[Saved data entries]
------------
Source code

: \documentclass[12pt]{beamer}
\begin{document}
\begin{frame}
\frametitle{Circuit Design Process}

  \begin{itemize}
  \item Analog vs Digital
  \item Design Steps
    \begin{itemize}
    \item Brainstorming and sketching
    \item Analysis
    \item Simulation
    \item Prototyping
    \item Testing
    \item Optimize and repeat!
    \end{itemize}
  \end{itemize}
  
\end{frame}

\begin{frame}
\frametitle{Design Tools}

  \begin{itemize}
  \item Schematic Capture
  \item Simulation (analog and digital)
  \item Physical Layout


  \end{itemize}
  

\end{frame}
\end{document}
------------
**DIRECTIONS FOR THIS TASK:** The records above must be output exactly, in full.

**RESULT FOR THIS EXERCISE:**
Source code

: \documentclass[12pt]{beamer}
\begin{document}
\begin{frame}
\frametitle{Circuit Design Process}

  \begin{itemize}
  \item Analog vs Digital
  \item Design Steps
    \begin{itemize}
    \item Brainstorming and sketching
    \item Analysis
    \item Simulation
    \item Prototyping
    \item Testing
    \item Optimize and repeat!
    \end{itemize}
  \end{itemize}
  
\end{frame}

\begin{frame}
\frametitle{Design Tools}

  \begin{itemize}
  \item Schematic Capture
  \item Simulation (analog and digital)
  \item Physical Layout


  \end{itemize}
  

\end{frame}
\end{document}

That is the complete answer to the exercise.